I think Sevendust’s “Animosity” would be pick for best nu-metal album. Such an impressive evolution of their sound, and not a weak track on the entire album.
The War of Art is my 3rd favorite Nu-Metal album. But I can only think of three Nu-Metal albums so The War of Art is also my least favorite Nu-Metal album.
This is definitely a top 5 nu metal album. Side note: Rick Rubin produced this and was released on American Recordings one week before SOAD’s Toxicity.
My fav. nu metal album of all-time is Five Pointe O – Untitled. 16 years later I am still mesmerized by it. Nothingface’s Violence is right up there too.
Violence all the way. I still listen to it after all these years. Not sure if that’s embarrassing or amazing.
Violence and their previous one, An Audio Guide…are great albums, regardless of genre.
Thank you for the Five Pointe O advice. It’s a great one, as if Faith No More built a career on “Smaller and Smaller” and “Malpractice”. Really love that creepy keyboard sound.
Killer album. Saw them at Ozzfest 2001. It’s the only time that I ever remember seeing several broken shoes after a pit.
This sounds fun! For me, I would choose ill nino’s confession or Mudvayne’s the end of all things to come.
Thank you for the Five Pointe O advice. It’s a great one, as if Faith No More built a career on “Smaller and Smaller” and “Malpractice”. Really love that creepy keyboard sound.
Spineshank’s Height of Callousness was a big favorite of mine. I had to think back on this era and remember what my favorites of this time were. Crossbreed’s Synthetic Division was another guilty pleasure. I wouldn’t classify either of these as “Greatest Nu-Metal of all Time ” though.
I always thought nu metal started with the popularity of Korn and Limp Bizkit and their ilk, with the introduction of rapped and clean vocals plus optional use of turntables.
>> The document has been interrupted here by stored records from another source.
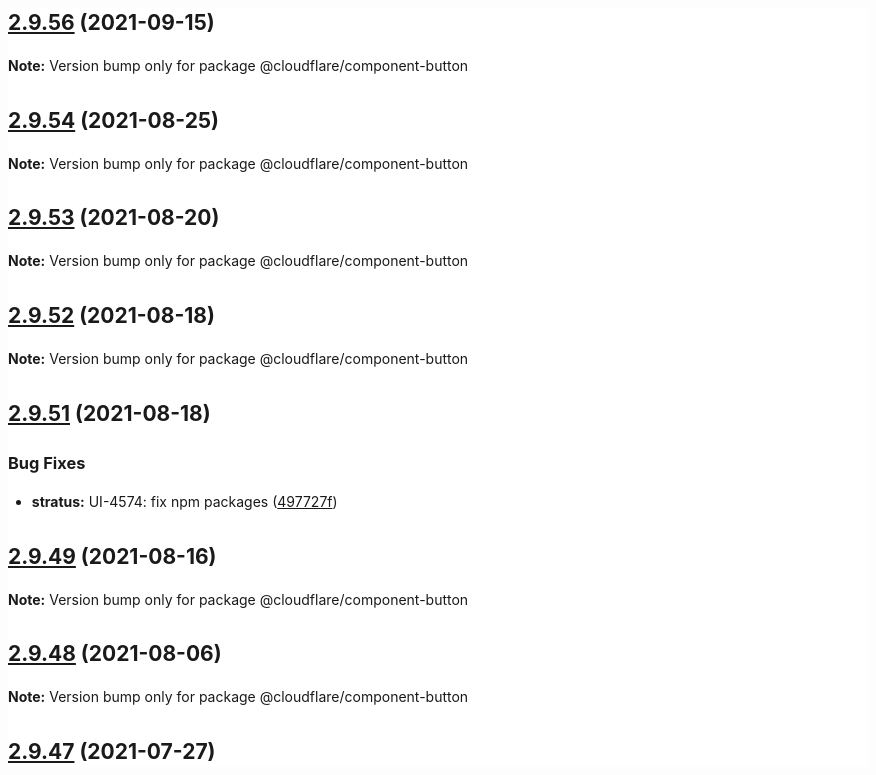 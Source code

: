 ## [2.9.56](http://stash.cfops.it:7999/fe/stratus/compare/@cloudflare/component-button@2.9.54...@cloudflare/component-button@2.9.56) (2021-09-15)

**Note:** Version bump only for package @cloudflare/component-button

## [2.9.54](http://stash.cfops.it:7999/fe/stratus/compare/@cloudflare/component-button@2.9.53...@cloudflare/component-button@2.9.54) (2021-08-25)

**Note:** Version bump only for package @cloudflare/component-button

## [2.9.53](http://stash.cfops.it:7999/fe/stratus/compare/@cloudflare/component-button@2.9.52...@cloudflare/component-button@2.9.53) (2021-08-20)

**Note:** Version bump only for package @cloudflare/component-button

## [2.9.52](http://stash.cfops.it:7999/fe/stratus/compare/@cloudflare/component-button@2.9.51...@cloudflare/component-button@2.9.52) (2021-08-18)

**Note:** Version bump only for package @cloudflare/component-button

## [2.9.51](http://stash.cfops.it:7999/fe/stratus/compare/@cloudflare/component-button@2.9.49...@cloudflare/component-button@2.9.51) (2021-08-18)

### Bug Fixes

- **stratus:** UI-4574: fix npm packages ([497727f](http://stash.cfops.it:7999/fe/stratus/commits/497727f))

## [2.9.49](http://stash.cfops.it:7999/fe/stratus/compare/@cloudflare/component-button@2.9.48...@cloudflare/component-button@2.9.49) (2021-08-16)

**Note:** Version bump only for package @cloudflare/component-button

## [2.9.48](http://stash.cfops.it:7999/fe/stratus/compare/@cloudflare/component-button@2.9.47...@cloudflare/component-button@2.9.48) (2021-08-06)

**Note:** Version bump only for package @cloudflare/component-button

## [2.9.47](http://stash.cfops.it:7999/fe/stratus/compare/@cloudflare/component-button@2.9.45...@cloudflare/component-button@2.9.47) (2021-07-27)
I guess I can hear a little bit of an echo of that in AHC, but mostly it sounds like a poor man’s Vision of Disorder to me. I suppose this sort of crossover groove metal also morphed into a nu metal branch. Tbh I’m glad I discovered Converge and the Hydra Head bands before this stuff took off. But then I listened to RATM and Downset before then, so I’m definitely not one to judge either.